_Exercise brief_.
Tally the lines of the material that carry the word "resizeAdjustTimer". Give no more than the number.

[Extracted data Boundary: Start]

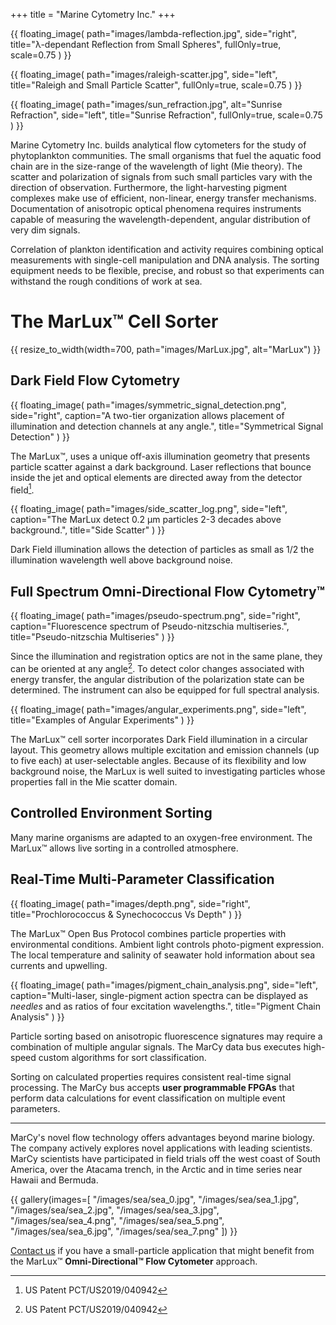 +++
title = "Marine Cytometry Inc."
+++

{{ floating_image(
path="images/lambda-reflection.jpg",
side="right",
title="&lambda;-dependant Reflection from Small Spheres",
fullOnly=true,
scale=0.75
) }}

{{ floating_image(
path="images/raleigh-scatter.jpg",
side="left",
title="Raleigh and Small Particle Scatter",
fullOnly=true,
scale=0.75
) }}

{{ floating_image(
path="images/sun_refraction.jpg",
alt="Sunrise Refraction",
side="left",
title="Sunrise Refraction",
fullOnly=true,
scale=0.75
) }}

Marine Cytometry Inc. builds analytical flow cytometers for the study of phytoplankton communities.
The small organisms that fuel the aquatic food chain are in the size-range of the wavelength of light (Mie theory).
The scatter and polarization of signals from such small particles vary with the direction of observation.
Furthermore, the light-harvesting pigment complexes make use of efficient, non-linear, energy transfer mechanisms.
Documentation of anisotropic optical phenomena requires instruments capable of measuring the wavelength-dependent,
angular distribution of very dim signals.

Correlation of plankton identification and activity requires combining optical measurements with single-cell
manipulation and DNA analysis.
The sorting equipment needs to be flexible, precise, and robust so that experiments can withstand the rough conditions
of work at sea.

# The MarLux&trade; Cell Sorter

{{ resize_to_width(width=700, path="images/MarLux.jpg", alt="MarLux") }}

## Dark Field Flow Cytometry

{{ floating_image(
path="images/symmetric_signal_detection.png",
side="right",
caption="A two-tier organization allows placement of illumination and detection channels at any angle.",
title="Symmetrical Signal Detection"
) }}

The MarLux&trade;, uses a unique off-axis illumination geometry that presents particle scatter against a dark
background.
Laser reflections that bounce inside the jet and optical elements are directed away from the detector field[^1].

{{ floating_image(
path="images/side_scatter_log.png",
side="left",
caption="The MarLux detect 0.2 &micro;m particles 2-3 decades above background.",
title="Side Scatter"
) }}

Dark Field illumination allows the detection of particles as small as 1/2 the illumination wavelength
well above background noise.

## Full Spectrum Omni-Directional Flow Cytometry&trade;

{{ floating_image(
path="images/pseudo-spectrum.png",
side="right",
caption="Fluorescence spectrum of Pseudo-nitzschia multiseries.",
title="Pseudo-nitzschia Multiseries"
) }}

Since the illumination and registration optics are not in the same plane, they can be oriented at any angle[^1].
To detect color changes associated with energy transfer, the angular distribution of the polarization state
can be determined.
The instrument can also be equipped for full spectral analysis.

{{ floating_image(
path="images/angular_experiments.png",
side="left",
title="Examples of Angular Experiments"
) }}

The MarLux™ cell sorter incorporates Dark Field illumination in a circular layout.
This geometry allows multiple excitation and emission channels (up to five each) at user-selectable angles.
Because of its flexibility and low background noise, the MarLux is well suited to investigating particles whose
properties fall in the Mie scatter domain.

## Controlled Environment Sorting

Many marine organisms are adapted to an oxygen-free environment.
The MarLux&trade; allows live sorting in a controlled atmosphere.

## Real-Time Multi-Parameter Classification

{{ floating_image(
path="images/depth.png",
side="right",
title="Prochlorococcus & Synechococcus Vs Depth"
) }}

The MarLux™ Open Bus Protocol combines particle properties with environmental conditions.
Ambient light controls photo-pigment expression.
The local temperature and salinity of seawater hold information about sea currents and upwelling.

{{ floating_image(
path="images/pigment_chain_analysis.png",
side="left",
caption="Multi-laser, single-pigment action spectra can be displayed as _needles_ and as ratios of four excitation
wavelengths.",
title="Pigment Chain Analysis"
) }}

Particle sorting based on anisotropic fluorescence signatures may require a combination of multiple angular signals.
The MarCy data bus executes high-speed custom algorithms for sort classification.

Sorting on calculated properties requires consistent real-time signal processing.
The MarCy bus accepts __user programmable FPGAs__ that perform data calculations for event classification on multiple
event parameters.

---

MarCy's novel flow technology offers advantages beyond marine biology.
The company actively explores novel applications with leading scientists.
MarCy scientists have participated in field trials off the west coast of South America, over the Atacama trench,
in the Arctic and in time series near Hawaii and Bermuda.

{{ gallery(images=[
"/images/sea/sea_0.jpg",
"/images/sea/sea_1.jpg",
"/images/sea/sea_2.jpg",
"/images/sea/sea_3.jpg",
"/images/sea/sea_4.png",
"/images/sea/sea_5.png",
"/images/sea/sea_6.jpg",
"/images/sea/sea_7.png"
]) }}

[Contact us](@/contact.md) if you have a small-particle application that might benefit from the
MarLux&trade; __Omni-Directional&trade; Flow Cytometer__ approach.

[^1]: US Patent PCT/US2019/040942

<script>
function adjustSideImagePositions() {
console.log("resize");
    const sections = document.querySelectorAll('.first-entry.home-info');
    sections.forEach(body => {
        const leftImages = body.querySelectorAll('.side-image.left-image');
        const rightImages = body.querySelectorAll('.side-image.right-image');
    
        const entryRect = body.getBoundingClientRect();
        const scrollTop = window.pageYOffset || document.documentElement.scrollTop;
        const bodyTop = entryRect.top + scrollTop;
    
        positionImages(leftImages, bodyTop);
        positionImages(rightImages, bodyTop);
    });
}

function positionImages(images, parentTop) {
    let maxBottom = 0;

    images.forEach(image => {
        if (window.innerWidth < 1500) {
            image.style.top = "";
            return;
        }
        const entryRect = image.getBoundingClientRect();
        const scrollTop = window.pageYOffset || document.documentElement.scrollTop;
        let newTop = entryRect.top + scrollTop;
        if (newTop < maxBottom) {
            newTop = maxBottom;
        }
        image.style.top = (newTop - parentTop) + 'px';

        maxBottom = newTop + entryRect.height;
    });
}

window.addEventListener('load', adjustSideImagePositions);
window.addEventListener('resize', () => {
    // Simple debounce
    clearTimeout(window.resizeAdjustTimer);
    window.resizeAdjustTimer = setTimeout(adjustSideImagePositions, 250);
});
</script>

[Extracted data Boundary: End]

_Written response_.
2